Warum hieß die Emscher Köttelbecke?

Die Emscher – ein Teil des Naturraums Ruhrgebiet

Von Diplo, CC BY-SA 3.0, https://commons.wikimedia.org/w/index.php?curid=12221371

Die ungefähr 83km lange Emscher als Nebenfluss des Rheins mit Abfluss in die Nordsee ist eine wesentliche Wasserader des Ruhrgebiets- mit einem ambivalenten Image und einer wechselvollen Geschichte.

Der Fluss entspringt südöstlich von Dortmund bei Holzwickede und fließt bei Dinslaken in den Rhein. Die Emscher litt zunächst stark unter der Industrialisierung und dem Bergbau im Ruhrgebiet sowie auch dem explosionsartigen Bevölkerungswachstum in der Region Ruhr. Mit dem Imagewandel des Ruhrgebiets kam es auch zu einer wesentlichen Verbesserung der Situation der Emscher – durch die umfangreichen Renaturierungen und der Verbesserung der ökologischen Situation haben sich Ökologie und Ästhetik des Flusses ebenfalls zum Positiven entwickelt.

Heute heißt der Fluss wieder Emscher – doch das war nicht immer so. Die Emscher wurde früher Köttelbecke genannt. Doch woher kommt diese Bezeichnung?

Warum wurde der Fluss Köttelbecke genannt?

Nicht nur der Emscher wurde im Ruhrgebiet der Namen Köttelbecke gegeben – auch andere, keine Fließgewässer wurden Köttelbecke genannt, die an der wichigen Abwasserentsorgung aus den Bereichen Industrie und Bergbau genutzt wurden.
Der Name Köttel bezeichnet in der ruhrdeutschen Sprache im weiteren Sinne Kot (so wird dann ein Hundehaufen zum Hundeköttel). Die Bezeichung Becke rührt aus dem Niederdeutschen her, in dem diese Bezeichung einen Bach meint.
Etymologisch wurden dann die beiden Worteteile Köttel und Becke zum Begriff Köttelbecke zusammengesetzt.

Uncharmante Namensgebung

Die Emscher als eine der wesentlichen Flüsse des Ruhrgebiets (wenn auch nicht Namensgeberin wie die Ruhr) war in den Hochzeiten des Bergbaus und der Schwerindustrie maßgeblich an der Entwässerung beteiligt. Da die Emscher durch die Stadtgebiete von Dortmund, Castrop-Rauxel, Recklinghausen, Herten, Herne, Gelsenkirchen, Essen, Bottrop, Oberhausen, Duisburg und Dinslaken fließt, hatte er eine wesentliche Funktion in der Entsorgung des Abwassers inne.

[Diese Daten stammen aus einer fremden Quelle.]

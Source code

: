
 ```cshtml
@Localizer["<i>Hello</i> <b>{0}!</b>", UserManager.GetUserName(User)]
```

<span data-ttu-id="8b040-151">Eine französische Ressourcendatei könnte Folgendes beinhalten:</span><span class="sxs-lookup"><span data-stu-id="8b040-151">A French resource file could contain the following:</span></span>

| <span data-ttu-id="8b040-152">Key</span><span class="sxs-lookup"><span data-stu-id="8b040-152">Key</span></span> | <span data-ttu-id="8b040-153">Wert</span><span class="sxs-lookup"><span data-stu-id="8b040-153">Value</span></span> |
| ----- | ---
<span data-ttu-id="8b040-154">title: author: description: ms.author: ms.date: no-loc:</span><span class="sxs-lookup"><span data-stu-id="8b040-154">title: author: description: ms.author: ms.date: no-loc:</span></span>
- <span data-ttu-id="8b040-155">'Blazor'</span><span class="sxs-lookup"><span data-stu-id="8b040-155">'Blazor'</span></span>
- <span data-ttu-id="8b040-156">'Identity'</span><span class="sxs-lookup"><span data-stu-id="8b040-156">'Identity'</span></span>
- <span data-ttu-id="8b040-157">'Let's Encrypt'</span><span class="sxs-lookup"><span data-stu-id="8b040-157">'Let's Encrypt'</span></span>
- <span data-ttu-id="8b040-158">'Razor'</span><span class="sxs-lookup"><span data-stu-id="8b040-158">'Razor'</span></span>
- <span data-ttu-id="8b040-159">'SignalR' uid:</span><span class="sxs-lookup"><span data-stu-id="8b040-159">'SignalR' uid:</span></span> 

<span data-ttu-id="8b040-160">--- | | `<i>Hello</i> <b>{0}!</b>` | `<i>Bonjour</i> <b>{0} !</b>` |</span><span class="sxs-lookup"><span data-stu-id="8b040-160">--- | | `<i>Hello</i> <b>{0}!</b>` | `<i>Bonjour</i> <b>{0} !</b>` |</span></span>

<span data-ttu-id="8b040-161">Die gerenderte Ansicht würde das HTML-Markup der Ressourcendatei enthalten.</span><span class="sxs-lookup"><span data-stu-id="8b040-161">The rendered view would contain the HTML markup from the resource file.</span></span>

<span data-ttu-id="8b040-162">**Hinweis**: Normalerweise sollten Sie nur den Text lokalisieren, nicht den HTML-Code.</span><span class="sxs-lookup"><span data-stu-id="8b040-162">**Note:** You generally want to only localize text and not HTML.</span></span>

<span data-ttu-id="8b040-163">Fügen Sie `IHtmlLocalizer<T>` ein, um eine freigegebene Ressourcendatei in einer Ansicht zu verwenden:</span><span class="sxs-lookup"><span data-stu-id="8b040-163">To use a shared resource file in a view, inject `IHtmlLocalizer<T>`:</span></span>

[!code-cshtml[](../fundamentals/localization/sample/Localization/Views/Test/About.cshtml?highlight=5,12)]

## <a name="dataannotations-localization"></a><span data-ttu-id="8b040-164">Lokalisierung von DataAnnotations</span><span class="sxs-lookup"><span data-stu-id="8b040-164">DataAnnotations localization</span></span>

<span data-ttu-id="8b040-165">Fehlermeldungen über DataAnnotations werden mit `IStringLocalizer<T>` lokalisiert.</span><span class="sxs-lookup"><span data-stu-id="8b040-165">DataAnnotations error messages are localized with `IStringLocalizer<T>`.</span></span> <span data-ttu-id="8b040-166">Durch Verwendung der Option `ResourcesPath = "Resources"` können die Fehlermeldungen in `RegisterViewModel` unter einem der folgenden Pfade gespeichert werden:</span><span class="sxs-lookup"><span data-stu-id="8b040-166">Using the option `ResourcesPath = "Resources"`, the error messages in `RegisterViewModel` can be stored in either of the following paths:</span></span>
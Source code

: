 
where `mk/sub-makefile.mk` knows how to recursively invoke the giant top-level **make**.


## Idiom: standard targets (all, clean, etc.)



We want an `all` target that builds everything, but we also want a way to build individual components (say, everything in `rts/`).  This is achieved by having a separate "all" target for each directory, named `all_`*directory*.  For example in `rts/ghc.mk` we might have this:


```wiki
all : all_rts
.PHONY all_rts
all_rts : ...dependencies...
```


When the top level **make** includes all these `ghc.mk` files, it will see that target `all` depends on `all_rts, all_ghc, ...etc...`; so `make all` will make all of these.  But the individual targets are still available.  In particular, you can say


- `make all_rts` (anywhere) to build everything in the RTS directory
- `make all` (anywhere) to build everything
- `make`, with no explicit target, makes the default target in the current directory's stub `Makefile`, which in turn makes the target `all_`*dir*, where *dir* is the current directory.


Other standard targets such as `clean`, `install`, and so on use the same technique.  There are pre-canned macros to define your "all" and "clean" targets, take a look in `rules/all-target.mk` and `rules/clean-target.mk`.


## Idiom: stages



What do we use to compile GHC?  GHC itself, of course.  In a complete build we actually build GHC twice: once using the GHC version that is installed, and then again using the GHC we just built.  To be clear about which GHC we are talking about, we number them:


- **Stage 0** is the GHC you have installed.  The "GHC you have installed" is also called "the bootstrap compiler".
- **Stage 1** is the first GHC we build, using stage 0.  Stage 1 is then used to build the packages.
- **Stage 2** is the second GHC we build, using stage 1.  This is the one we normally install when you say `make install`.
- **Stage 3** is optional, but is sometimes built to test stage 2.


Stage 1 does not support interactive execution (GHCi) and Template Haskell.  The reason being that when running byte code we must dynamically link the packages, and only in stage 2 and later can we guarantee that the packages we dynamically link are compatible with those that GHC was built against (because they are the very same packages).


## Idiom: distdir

Eine unter der Erde verlaufende Entwässerung war aufgrund der häufigen Bergschäden problematisch, da es durch die nachhaltige Absenkung zur Beschädigung der unterirdischen Rohre gekommen wäre. Daher wurden Abwässer aus der Industrie mit reichlich Schadstoffen und auch einer Beimischung von Fäkalien aus der Kanalisation in den Fluss Emscher geleitet. Durch die starke, kloakenartige Verschmutzung mit Kot und Abwasser wurde der Fluss somit zum „Kotbach“, also Köttelbecke.

Schmutzige Emscher – heute sauberer denn je

Die Emscher als Köttelbecke war ein ökologisch problematischer Fluss – den durch die jahrhundertelange Einleitung von Abwasser entwickelte sich ein stinkendes, äußerst schmutziges und kloakenhaftes Fließgewässer, welches für eine erhebliche Geruchsbelästigung sorgte und dessen Wasser im Hautkontakt gesundheitsgefährdend war.

Durch sehr umfangreiche Renaturierungsmaßnahmen haben sich das Image und vor allem auch die Ökologie der Emscher erheblich und nachhaltig gebessert. Die langjährigen Bemühungen haben gefruchtet – der Fluss ist heute sauberer denn je. So konnte ein wesentlicher Naturraum – der Naturraum Emschertal- geschaffen werden.

Mit Weiterführung der umgangreichen ökologischen Maßnahmen ist daher auch eine weitere Verbesserung der Natursituation zu erwarten.